The five planks I have identified in RN’s remedy for the crisis of workers’ conditions are:
- All people, including workers, have a natural right to property ownership.
- Both employers and workers must fulfil their obligations to justice.
- When people are in poverty, others must respond in charity to meet their needs.
- Government must act to ensure justice for workers.
- Workers need to form associations to defend their claims for justice.
Are there only those five or did you come up with any others that should be included in the list?
Despite Rerum Novarum being neither liberal nor socialist – and despite the criticisms of it made from both these stances – its position does hold together. It is coherent, but not simply because it has combined elements of left and right. Rather it offers a perspective distinct from both.
It is premised on commitment to the common good and this is why it rejects class conflict as a basic driver of history. In line with earlier Catholic teaching, it holds that property ownership is acceptable and it argues for its importance. But, in line with the ‘principle of the universal destination of goods’ (as this was called later), it insists that both workers and, especially, employers must meet the obligations of justice in their relations with each other. If they do this, their activities help to generate the common good.

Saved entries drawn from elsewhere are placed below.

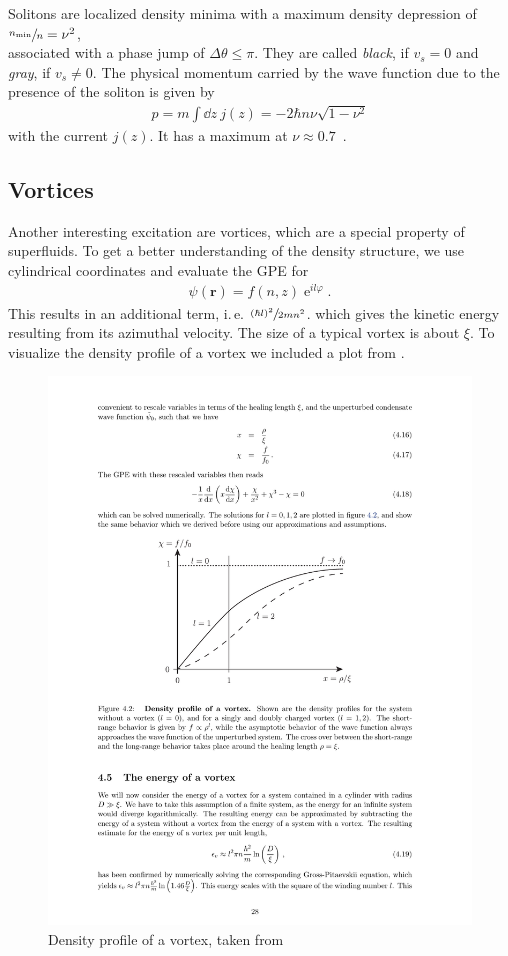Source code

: Solitons are localized density minima with a maximum density depression of $\sfrac{n_{\text{min}}}{n} = \nu^2$, \\ associated with a phase jump of $\Delta\theta \leq \pi$. They are called \textit{black}, if $v_s = 0$ and \textit{gray}, if $v_s \neq 0$. The physical momentum carried by the wave function due to the presence of the soliton  is given by 
\begin{align}
	p = m \int \dd z \ j(z) = -2\hbar n \nu \sqrt{1-\nu^2}
\end{align} 
with the current $j(z)$. It has a maximum at $\nu \approx 0.7 $\ \cite{Erne2012}.

\subsection{Vortices}
Another interesting excitation are vortices, which are a special property of superfluids. To get a better understanding of the density structure, we use cylindrical coordinates and evaluate the GPE for 
\begin{align}
	\psi(\mathbf{r}) = f(n, z)\operatorname{e}^{il\varphi}.
\end{align}
This results in an additional term, i.\,e. $ \sfrac{(\hbar l)^2}{2mn^2}$. which gives the kinetic energy resulting from its azimuthal velocity. The size of a typical vortex is about $\xi$. To visualize the density profile of a vortex we included a plot from \cite{ETH}.
\begin{figure}[H]
	\centering
	\includegraphics[scale = 0.6]{figures/vertex_density}
	\caption{Density profile of a vortex, taken from \cite{ETH} }
\end{figure}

But to the extent that the realities of workers’ conditions fall short of the common good – as they continue to do today in many places – three other things are necessary: direct charitable assistance, government action, and workers’ unions.
Yet there are some serious questions about whether its position had some inherent gaps that show incoherence, especially under the pressure of events, including real workers’ struggles. One such area, already touched upon, is whether it can give rise to any positive account of the role that adversarial struggle or conflict has in bringing about justice. We shall look at this below, in studying how John Paul employs the principle of ‘solidarity’ and in looking at the kind of campaigning that Citizens UK undertakes.